| EXERCISE INSTRUCTIONS |
Restate every record exactly, with nothing skipped.
════
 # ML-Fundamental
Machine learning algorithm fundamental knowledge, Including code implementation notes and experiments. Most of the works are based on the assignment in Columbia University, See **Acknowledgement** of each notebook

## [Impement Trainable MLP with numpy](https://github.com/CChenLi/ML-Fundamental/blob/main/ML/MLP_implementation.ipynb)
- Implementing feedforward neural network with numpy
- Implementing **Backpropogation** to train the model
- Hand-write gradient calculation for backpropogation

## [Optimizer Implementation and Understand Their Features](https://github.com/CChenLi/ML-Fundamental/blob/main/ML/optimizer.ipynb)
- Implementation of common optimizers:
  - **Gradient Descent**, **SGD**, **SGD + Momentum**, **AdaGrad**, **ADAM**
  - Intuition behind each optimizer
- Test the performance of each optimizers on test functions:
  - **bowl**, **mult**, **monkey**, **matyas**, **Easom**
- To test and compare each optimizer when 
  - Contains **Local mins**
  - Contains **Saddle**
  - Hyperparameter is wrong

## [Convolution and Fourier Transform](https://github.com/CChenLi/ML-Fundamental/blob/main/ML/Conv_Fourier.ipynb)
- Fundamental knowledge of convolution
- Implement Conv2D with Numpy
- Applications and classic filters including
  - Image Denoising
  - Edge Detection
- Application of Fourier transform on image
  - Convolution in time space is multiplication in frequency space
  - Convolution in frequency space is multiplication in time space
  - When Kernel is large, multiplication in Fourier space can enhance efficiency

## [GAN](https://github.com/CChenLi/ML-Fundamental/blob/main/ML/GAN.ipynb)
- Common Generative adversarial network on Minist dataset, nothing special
════
| YOUR SOLUTION |
 # ML-Fundamental
Machine learning algorithm fundamental knowledge, Including code implementation notes and experiments. Most of the works are based on the assignment in Columbia University, See **Acknowledgement** of each notebook

## [Impement Trainable MLP with numpy](https://github.com/CChenLi/ML-Fundamental/blob/main/ML/MLP_implementation.ipynb)
- Implementing feedforward neural network with numpy
- Implementing **Backpropogation** to train the model
- Hand-write gradient calculation for backpropogation

## [Optimizer Implementation and Understand Their Features](https://github.com/CChenLi/ML-Fundamental/blob/main/ML/optimizer.ipynb)
- Implementation of common optimizers:
  - **Gradient Descent**, **SGD**, **SGD + Momentum**, **AdaGrad**, **ADAM**
  - Intuition behind each optimizer
- Test the performance of each optimizers on test functions:
  - **bowl**, **mult**, **monkey**, **matyas**, **Easom**
- To test and compare each optimizer when 
  - Contains **Local mins**
  - Contains **Saddle**
  - Hyperparameter is wrong

## [Convolution and Fourier Transform](https://github.com/CChenLi/ML-Fundamental/blob/main/ML/Conv_Fourier.ipynb)
- Fundamental knowledge of convolution
- Implement Conv2D with Numpy
- Applications and classic filters including
  - Image Denoising
  - Edge Detection
- Application of Fourier transform on image
  - Convolution in time space is multiplication in frequency space
  - Convolution in frequency space is multiplication in time space
  - When Kernel is large, multiplication in Fourier space can enhance efficiency

## [GAN](https://github.com/CChenLi/ML-Fundamental/blob/main/ML/GAN.ipynb)
- Common Generative adversarial network on Minist dataset, nothing special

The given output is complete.